**THE RECORDS**
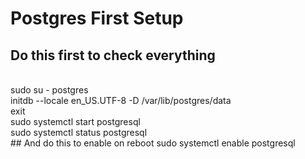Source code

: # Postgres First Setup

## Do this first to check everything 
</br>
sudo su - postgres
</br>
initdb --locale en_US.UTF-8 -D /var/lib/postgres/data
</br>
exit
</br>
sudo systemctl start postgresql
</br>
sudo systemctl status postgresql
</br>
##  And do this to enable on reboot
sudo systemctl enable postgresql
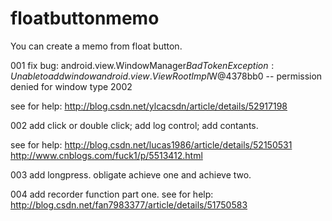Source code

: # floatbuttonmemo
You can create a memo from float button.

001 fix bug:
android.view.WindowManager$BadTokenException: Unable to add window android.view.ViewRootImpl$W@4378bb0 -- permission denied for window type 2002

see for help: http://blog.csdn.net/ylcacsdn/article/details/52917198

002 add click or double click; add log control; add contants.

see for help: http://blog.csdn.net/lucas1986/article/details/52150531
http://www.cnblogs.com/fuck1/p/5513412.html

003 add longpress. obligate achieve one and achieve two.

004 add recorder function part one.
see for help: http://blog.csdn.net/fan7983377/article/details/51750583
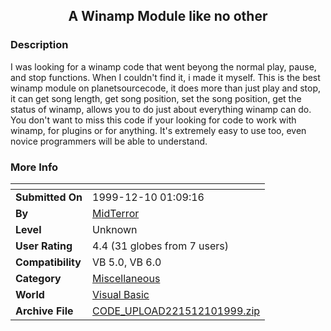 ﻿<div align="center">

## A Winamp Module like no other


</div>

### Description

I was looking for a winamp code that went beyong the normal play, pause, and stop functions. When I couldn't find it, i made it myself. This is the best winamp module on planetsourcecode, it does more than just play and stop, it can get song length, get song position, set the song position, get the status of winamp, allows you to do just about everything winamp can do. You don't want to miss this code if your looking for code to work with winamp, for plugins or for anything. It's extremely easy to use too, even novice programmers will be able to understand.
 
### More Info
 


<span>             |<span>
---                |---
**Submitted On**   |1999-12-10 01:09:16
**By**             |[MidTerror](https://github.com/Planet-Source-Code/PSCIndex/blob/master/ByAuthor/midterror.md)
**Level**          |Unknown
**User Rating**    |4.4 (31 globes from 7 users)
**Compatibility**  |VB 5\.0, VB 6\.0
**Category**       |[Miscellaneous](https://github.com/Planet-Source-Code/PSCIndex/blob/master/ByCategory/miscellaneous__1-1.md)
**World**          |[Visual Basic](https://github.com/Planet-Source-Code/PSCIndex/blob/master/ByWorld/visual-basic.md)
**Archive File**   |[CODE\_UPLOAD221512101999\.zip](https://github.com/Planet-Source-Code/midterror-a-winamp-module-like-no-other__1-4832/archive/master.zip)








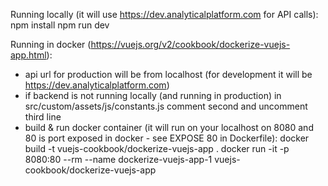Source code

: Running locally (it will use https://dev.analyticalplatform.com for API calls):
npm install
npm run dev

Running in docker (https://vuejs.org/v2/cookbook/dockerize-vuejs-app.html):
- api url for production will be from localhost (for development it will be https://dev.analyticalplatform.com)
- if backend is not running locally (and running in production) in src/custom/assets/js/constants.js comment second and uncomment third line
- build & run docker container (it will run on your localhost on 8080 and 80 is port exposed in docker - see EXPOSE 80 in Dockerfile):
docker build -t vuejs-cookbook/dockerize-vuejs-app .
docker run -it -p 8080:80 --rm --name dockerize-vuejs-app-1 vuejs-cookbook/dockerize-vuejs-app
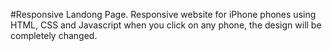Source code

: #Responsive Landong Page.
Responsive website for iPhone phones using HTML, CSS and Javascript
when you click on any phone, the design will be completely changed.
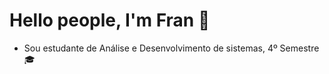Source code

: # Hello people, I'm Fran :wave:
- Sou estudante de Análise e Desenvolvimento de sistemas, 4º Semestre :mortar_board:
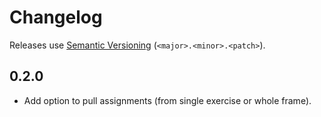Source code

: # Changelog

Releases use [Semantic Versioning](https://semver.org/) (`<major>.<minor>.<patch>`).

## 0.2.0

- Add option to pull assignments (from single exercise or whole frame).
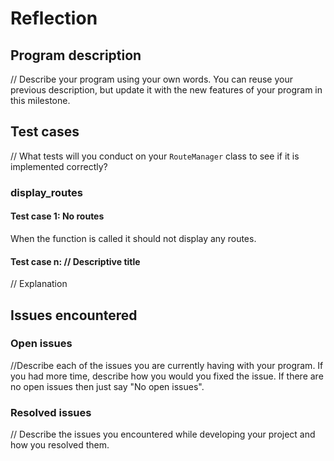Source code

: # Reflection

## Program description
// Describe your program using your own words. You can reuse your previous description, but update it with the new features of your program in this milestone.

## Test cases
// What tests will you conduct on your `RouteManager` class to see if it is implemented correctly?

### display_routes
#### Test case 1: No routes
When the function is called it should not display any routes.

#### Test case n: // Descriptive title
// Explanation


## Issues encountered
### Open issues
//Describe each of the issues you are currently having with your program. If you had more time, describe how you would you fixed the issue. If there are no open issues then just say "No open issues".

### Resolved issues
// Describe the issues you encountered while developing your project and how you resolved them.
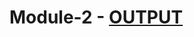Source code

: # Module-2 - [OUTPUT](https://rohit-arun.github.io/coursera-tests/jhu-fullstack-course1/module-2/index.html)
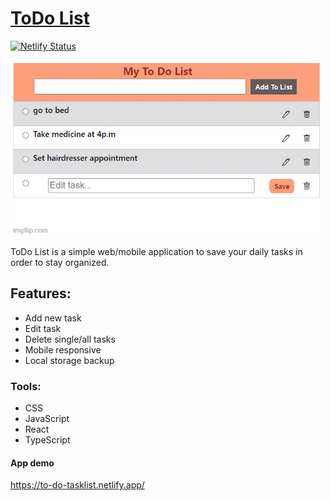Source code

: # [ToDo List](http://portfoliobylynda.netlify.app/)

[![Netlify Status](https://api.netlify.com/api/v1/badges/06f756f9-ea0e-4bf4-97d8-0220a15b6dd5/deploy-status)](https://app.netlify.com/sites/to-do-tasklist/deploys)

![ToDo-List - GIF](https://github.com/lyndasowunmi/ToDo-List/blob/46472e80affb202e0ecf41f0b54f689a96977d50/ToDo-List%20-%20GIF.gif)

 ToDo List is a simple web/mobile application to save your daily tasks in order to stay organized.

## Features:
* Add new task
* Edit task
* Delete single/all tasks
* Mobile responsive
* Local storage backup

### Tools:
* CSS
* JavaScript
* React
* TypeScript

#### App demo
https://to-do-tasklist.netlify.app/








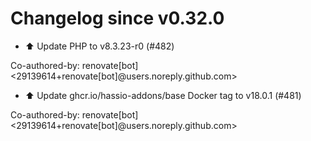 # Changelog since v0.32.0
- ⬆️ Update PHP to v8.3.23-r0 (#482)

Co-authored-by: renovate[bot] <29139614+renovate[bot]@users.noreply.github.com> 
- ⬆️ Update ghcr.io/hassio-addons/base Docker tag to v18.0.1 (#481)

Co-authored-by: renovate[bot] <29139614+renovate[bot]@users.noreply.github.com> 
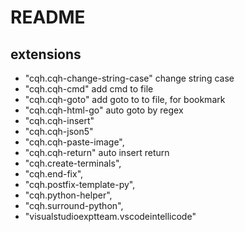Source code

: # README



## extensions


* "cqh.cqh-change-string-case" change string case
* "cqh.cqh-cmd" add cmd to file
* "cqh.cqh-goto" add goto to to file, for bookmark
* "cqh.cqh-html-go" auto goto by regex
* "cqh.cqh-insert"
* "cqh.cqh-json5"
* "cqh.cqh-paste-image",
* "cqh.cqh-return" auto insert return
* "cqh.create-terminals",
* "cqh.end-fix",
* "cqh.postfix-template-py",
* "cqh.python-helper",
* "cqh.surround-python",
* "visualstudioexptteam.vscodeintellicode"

**WHAT YOU NEED TO DO**
What you return should match the material word for word, apart from the pictures.

**PROBLEM SOLUTION**
Source code

: # Postgres First Setup

## Do this first to check everything 
</br>
sudo su - postgres
</br>
initdb --locale en_US.UTF-8 -D /var/lib/postgres/data
</br>
exit
</br>
sudo systemctl start postgresql
</br>
sudo systemctl status postgresql
</br>
##  And do this to enable on reboot
sudo systemctl enable postgresql
Source code

: # floatbuttonmemo
You can create a memo from float button.

001 fix bug:
android.view.WindowManager$BadTokenException: Unable to add window android.view.ViewRootImpl$W@4378bb0 -- permission denied for window type 2002

see for help: http://blog.csdn.net/ylcacsdn/article/details/52917198

002 add click or double click; add log control; add contants.

see for help: http://blog.csdn.net/lucas1986/article/details/52150531
http://www.cnblogs.com/fuck1/p/5513412.html

003 add longpress. obligate achieve one and achieve two.

004 add recorder function part one.
see for help: http://blog.csdn.net/fan7983377/article/details/51750583
 ﻿<div align="center">

## A Winamp Module like no other


</div>

### Description

I was looking for a winamp code that went beyong the normal play, pause, and stop functions. When I couldn't find it, i made it myself. This is the best winamp module on planetsourcecode, it does more than just play and stop, it can get song length, get song position, set the song position, get the status of winamp, allows you to do just about everything winamp can do. You don't want to miss this code if your looking for code to work with winamp, for plugins or for anything. It's extremely easy to use too, even novice programmers will be able to understand.
 
### More Info
 


<span>             |<span>
---                |---
**Submitted On**   |1999-12-10 01:09:16
**By**             |[MidTerror](https://github.com/Planet-Source-Code/PSCIndex/blob/master/ByAuthor/midterror.md)
**Level**          |Unknown
**User Rating**    |4.4 (31 globes from 7 users)
**Compatibility**  |VB 5\.0, VB 6\.0
**Category**       |[Miscellaneous](https://github.com/Planet-Source-Code/PSCIndex/blob/master/ByCategory/miscellaneous__1-1.md)
**World**          |[Visual Basic](https://github.com/Planet-Source-Code/PSCIndex/blob/master/ByWorld/visual-basic.md)
**Archive File**   |[CODE\_UPLOAD221512101999\.zip](https://github.com/Planet-Source-Code/midterror-a-winamp-module-like-no-other__1-4832/archive/master.zip)








Source code

: Running locally (it will use https://dev.analyticalplatform.com for API calls):
npm install
npm run dev

Running in docker (https://vuejs.org/v2/cookbook/dockerize-vuejs-app.html):
- api url for production will be from localhost (for development it will be https://dev.analyticalplatform.com)
- if backend is not running locally (and running in production) in src/custom/assets/js/constants.js comment second and uncomment third line
- build & run docker container (it will run on your localhost on 8080 and 80 is port exposed in docker - see EXPOSE 80 in Dockerfile):
docker build -t vuejs-cookbook/dockerize-vuejs-app .
docker run -it -p 8080:80 --rm --name dockerize-vuejs-app-1 vuejs-cookbook/dockerize-vuejs-app
Source code

: #Responsive Landong Page.
Responsive website for iPhone phones using HTML, CSS and Javascript
when you click on any phone, the design will be completely changed.
Source code

: # Hello people, I'm Fran :wave:
- Sou estudante de Análise e Desenvolvimento de sistemas, 4º Semestre :mortar_board:
Source code

: # Changelog

Releases use [Semantic Versioning](https://semver.org/) (`<major>.<minor>.<patch>`).

## 0.2.0

- Add option to pull assignments (from single exercise or whole frame).
Source code

: # Reflection

## Program description
// Describe your program using your own words. You can reuse your previous description, but update it with the new features of your program in this milestone.

## Test cases
// What tests will you conduct on your `RouteManager` class to see if it is implemented correctly?

### display_routes
#### Test case 1: No routes
When the function is called it should not display any routes.

#### Test case n: // Descriptive title
// Explanation


## Issues encountered
### Open issues
//Describe each of the issues you are currently having with your program. If you had more time, describe how you would you fixed the issue. If there are no open issues then just say "No open issues".

### Resolved issues
// Describe the issues you encountered while developing your project and how you resolved them.
Source code

: # Module-2 - [OUTPUT](https://rohit-arun.github.io/coursera-tests/jhu-fullstack-course1/module-2/index.html)
Source code

: # [ToDo List](http://portfoliobylynda.netlify.app/)

[![Netlify Status](https://api.netlify.com/api/v1/badges/06f756f9-ea0e-4bf4-97d8-0220a15b6dd5/deploy-status)](https://app.netlify.com/sites/to-do-tasklist/deploys)

![ToDo-List - GIF](https://github.com/lyndasowunmi/ToDo-List/blob/46472e80affb202e0ecf41f0b54f689a96977d50/ToDo-List%20-%20GIF.gif)

 ToDo List is a simple web/mobile application to save your daily tasks in order to stay organized.

## Features:
* Add new task
* Edit task
* Delete single/all tasks
* Mobile responsive
* Local storage backup

### Tools:
* CSS
* JavaScript
* React
* TypeScript

#### App demo
https://to-do-tasklist.netlify.app/








 # Changelog since v0.32.0
- ⬆️ Update PHP to v8.3.23-r0 (#482)

Co-authored-by: renovate[bot] <29139614+renovate[bot]@users.noreply.github.com> 
- ⬆️ Update ghcr.io/hassio-addons/base Docker tag to v18.0.1 (#481)

Co-authored-by: renovate[bot] <29139614+renovate[bot]@users.noreply.github.com> 
Source code

: # README



## extensions


* "cqh.cqh-change-string-case" change string case
* "cqh.cqh-cmd" add cmd to file
* "cqh.cqh-goto" add goto to to file, for bookmark
* "cqh.cqh-html-go" auto goto by regex
* "cqh.cqh-insert"
* "cqh.cqh-json5"
* "cqh.cqh-paste-image",
* "cqh.cqh-return" auto insert return
* "cqh.create-terminals",
* "cqh.end-fix",
* "cqh.postfix-template-py",
* "cqh.python-helper",
* "cqh.surround-python",
* "visualstudioexptteam.vscodeintellicode"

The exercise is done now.